G protein-coupled receptors (GPCRs) modulate cytoplasmic signalling in response to extracellular stimuli, and are important therapeutic targets in a wide range of diseases. Structure determination of GPCRs in all activation states is important to elucidate the precise mechanism of signal transduction and to facilitate optimal drug design. However, due to their inherent instability, crystallisation of GPCRs in complex with cytoplasmic signalling proteins, such as heterotrimeric G proteins and beta-arrestins, has proved challenging. Here, we describe the design of a minimal G protein, mini-G(s), which is composed solely of the GTPase domain from the adenylate cyclase stimulating G protein G(s). Mini-G(s) is a small, soluble protein, which efficiently couples GPCRs in the absence of G beta gamma. subunits.
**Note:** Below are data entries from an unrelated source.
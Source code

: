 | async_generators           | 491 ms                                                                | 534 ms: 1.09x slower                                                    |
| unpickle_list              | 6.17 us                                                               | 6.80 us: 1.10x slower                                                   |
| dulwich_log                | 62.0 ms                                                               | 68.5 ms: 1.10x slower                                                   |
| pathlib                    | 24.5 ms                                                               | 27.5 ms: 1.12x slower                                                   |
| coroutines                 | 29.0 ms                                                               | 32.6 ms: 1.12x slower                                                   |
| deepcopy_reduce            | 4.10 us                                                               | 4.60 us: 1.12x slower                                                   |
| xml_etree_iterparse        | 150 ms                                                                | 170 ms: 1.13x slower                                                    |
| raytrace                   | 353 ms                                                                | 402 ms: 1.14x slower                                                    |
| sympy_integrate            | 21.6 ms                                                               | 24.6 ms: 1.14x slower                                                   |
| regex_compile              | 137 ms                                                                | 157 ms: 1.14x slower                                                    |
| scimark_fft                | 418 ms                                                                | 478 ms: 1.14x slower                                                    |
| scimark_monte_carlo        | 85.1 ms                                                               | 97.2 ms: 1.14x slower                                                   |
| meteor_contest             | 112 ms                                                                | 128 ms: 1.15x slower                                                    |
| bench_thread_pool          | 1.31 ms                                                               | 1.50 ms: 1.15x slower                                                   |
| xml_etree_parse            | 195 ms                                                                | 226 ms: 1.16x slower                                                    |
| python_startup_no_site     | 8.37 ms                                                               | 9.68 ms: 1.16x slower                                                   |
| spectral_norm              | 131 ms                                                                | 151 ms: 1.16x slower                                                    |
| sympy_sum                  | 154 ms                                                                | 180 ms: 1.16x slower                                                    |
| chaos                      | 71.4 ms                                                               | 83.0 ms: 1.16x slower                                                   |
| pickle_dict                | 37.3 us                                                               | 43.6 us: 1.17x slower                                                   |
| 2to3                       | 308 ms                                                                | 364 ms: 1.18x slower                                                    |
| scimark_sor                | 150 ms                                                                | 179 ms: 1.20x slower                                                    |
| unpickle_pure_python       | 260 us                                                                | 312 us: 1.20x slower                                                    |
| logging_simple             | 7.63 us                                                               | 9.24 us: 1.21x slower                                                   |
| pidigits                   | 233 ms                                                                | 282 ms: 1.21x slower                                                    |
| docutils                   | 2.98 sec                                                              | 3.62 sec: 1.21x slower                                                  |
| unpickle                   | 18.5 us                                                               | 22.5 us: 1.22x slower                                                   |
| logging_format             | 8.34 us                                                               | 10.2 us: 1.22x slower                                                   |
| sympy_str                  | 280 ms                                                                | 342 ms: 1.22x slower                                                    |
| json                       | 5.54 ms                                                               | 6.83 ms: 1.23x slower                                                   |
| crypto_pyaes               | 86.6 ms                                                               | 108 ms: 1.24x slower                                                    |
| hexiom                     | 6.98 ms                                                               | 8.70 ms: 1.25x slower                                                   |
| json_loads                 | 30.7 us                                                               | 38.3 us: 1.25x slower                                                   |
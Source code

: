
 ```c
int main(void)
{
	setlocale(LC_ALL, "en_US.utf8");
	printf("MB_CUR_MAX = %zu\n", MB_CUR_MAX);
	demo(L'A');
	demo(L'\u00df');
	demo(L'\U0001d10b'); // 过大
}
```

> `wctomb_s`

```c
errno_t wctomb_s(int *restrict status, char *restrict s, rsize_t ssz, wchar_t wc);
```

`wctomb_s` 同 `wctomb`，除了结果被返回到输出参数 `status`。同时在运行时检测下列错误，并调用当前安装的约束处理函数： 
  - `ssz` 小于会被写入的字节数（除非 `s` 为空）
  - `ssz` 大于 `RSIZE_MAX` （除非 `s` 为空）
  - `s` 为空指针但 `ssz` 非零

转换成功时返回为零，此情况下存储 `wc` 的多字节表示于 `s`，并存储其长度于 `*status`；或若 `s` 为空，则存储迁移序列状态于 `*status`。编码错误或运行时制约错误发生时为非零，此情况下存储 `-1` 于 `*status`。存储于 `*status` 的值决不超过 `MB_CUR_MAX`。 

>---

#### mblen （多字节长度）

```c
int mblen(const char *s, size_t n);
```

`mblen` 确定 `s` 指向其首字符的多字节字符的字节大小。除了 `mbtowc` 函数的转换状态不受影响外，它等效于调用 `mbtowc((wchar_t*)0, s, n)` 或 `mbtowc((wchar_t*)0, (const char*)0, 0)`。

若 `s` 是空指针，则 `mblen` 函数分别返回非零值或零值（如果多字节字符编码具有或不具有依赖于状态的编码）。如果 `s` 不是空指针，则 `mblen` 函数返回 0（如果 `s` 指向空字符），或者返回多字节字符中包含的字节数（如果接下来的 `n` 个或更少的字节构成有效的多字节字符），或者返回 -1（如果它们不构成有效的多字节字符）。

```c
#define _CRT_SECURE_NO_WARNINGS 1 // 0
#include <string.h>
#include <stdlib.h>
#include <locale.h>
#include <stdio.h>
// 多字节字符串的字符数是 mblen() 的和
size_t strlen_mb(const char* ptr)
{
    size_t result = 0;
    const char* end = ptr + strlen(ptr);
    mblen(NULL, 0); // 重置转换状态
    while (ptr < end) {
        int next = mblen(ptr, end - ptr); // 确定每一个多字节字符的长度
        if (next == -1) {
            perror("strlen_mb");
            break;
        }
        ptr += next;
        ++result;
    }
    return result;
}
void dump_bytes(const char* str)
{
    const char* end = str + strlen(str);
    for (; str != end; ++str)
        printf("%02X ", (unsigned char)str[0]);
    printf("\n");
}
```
We engineered mini-Gs, using rational design mutagenesis, to form a stable complex with detergent-solubilised beta(1)-adrenergic receptor (beta(1)AR). Mini G proteins induce similar pharmacological and structural changes in GPCRs as heterotrimeric G proteins, but eliminate many of the problems associated with crystallisation of these complexes, specifically their large size, conformational dynamics and instability in detergent. They are therefore novel tools, which will facilitate the biochemical and structural characterisation of GPCRs in their active conformation.